BACK SQUAT: IL KING DELLA PREPARAZIONE ATLETICA! O FORSE NO?

Stiamo vivendo un’epoca dove è innegabile che il livello atletico richiesto per eccellere nello sport a livello mondiale si sia alzato in maniera drastica.

Soprattutto negli sport di situazione (calcio, basket, tennis..) non basta più essere tecnicamente bravi; bisogna essere sì dei fenomeni tecnici, ma dei fenomeni tecnici MOLTO FORTI, MOLTO VELOCI, MOLTO RESISTENTI.

Il professionista dello sport moderno è un ATLETA a 360°, molto bravo non solo a creare magie con i ferri tipici del suo mestiere (piedi, mani, racchette, mazze, palline..) ma anche e soprattutto capace di elevare al massimo possibile le proprie capacità fisiche.

Assodato questo, è innegabile l’importanza che ha assunto il lavoro extracampo nella preparazione fisica di queste nuove macchine da guerra. In special modo il lavoro in sala pesi.

E col passare del tempo è diventato necessario rendere il lavoro in sala pesi dello sportivo un qualcosa di sensato e di mirato per esaltare quelle che sono le richieste specifiche dello sport in cui l’atleta è impegnato, uscendo dalle credenze vecchio stampo tipo “i pesi rallentano, i pesi li fanno i bodybuilder”. Ovvio che se in sala pesi facciamo fare bodybuilding ai calciatori, non otteniamo un grandissimo miglioramento della performance (nella migliore delle ipotesi. Nella peggiore, facciamo danni)

Richieste prestative che dal lato tecnico sono estremamente specifiche (sport che si giocano con le mani, sport che si giocano con i piedi, sport che si giocano con mani e piedi e sport che si giocano utilizzando un attrezzo o con attrezzatura ingombrante di supporto etc).

Ma che dal lato fisico possono essere “accorpate” in maniera da ragionare, dal punto di vista della preparazione atletica, più sulle similitudini che sulle differenze.

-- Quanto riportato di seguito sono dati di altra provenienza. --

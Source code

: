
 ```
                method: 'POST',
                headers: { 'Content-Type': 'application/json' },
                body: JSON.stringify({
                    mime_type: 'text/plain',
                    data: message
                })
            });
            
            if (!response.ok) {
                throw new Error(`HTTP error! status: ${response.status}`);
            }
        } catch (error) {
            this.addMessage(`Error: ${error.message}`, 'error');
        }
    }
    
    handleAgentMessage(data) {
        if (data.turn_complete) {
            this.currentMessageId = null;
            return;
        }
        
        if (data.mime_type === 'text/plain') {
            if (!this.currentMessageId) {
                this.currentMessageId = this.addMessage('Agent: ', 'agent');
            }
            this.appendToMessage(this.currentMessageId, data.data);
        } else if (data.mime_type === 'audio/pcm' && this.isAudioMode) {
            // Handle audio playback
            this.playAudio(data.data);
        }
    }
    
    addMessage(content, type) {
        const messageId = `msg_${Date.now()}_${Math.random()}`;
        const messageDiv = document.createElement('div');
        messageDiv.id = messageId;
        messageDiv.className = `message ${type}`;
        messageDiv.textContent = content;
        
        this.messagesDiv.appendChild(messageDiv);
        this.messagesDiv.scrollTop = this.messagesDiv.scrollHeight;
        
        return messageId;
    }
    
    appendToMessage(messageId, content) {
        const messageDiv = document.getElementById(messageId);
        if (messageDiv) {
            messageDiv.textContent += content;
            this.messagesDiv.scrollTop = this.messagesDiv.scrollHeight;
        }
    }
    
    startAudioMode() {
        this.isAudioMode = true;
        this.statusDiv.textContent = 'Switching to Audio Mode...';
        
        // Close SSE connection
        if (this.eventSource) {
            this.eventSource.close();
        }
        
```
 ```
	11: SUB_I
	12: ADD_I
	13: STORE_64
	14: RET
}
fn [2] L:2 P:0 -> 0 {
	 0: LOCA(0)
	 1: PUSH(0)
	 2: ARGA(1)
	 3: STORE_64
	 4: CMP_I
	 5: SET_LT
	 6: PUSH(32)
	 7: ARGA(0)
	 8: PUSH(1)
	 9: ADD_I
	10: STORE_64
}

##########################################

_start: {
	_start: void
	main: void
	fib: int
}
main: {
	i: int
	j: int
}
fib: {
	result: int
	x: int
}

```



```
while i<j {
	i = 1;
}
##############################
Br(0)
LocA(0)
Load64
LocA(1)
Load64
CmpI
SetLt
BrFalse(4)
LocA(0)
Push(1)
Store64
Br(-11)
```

Ora, ragionando insieme, cosa hanno in comune a livello prestativo la quasi totalità degli sport di squadra o individuali che prevedono il dover mettere a segno un qualche tipo di punto contro uno o più avversari?

Tic, tac, tic, tac…

In praticamente tutti gli sport di situazione gli atleti principalmente

  • CORRONO (accelerano, decelerano, cambiano direzione),
  • SALTANO (in verticale, in orizzontale, con una gamba sola, con due gambe.. inoltre, sembrerà banale, ma dopo aver saltato atterrano e necessitano quindi anche di saper “assorbire” ingenti quantità di forza),
  • ENTRANO A CONTATTO con gli avversari secondo modalità diverse in base allo sport praticato (si lo so, nel tennis e nella pallavolo non si toccano e gli schemi sopracitati sono un pò particolari…ma questo fa parte delle specificità della singola disciplina). 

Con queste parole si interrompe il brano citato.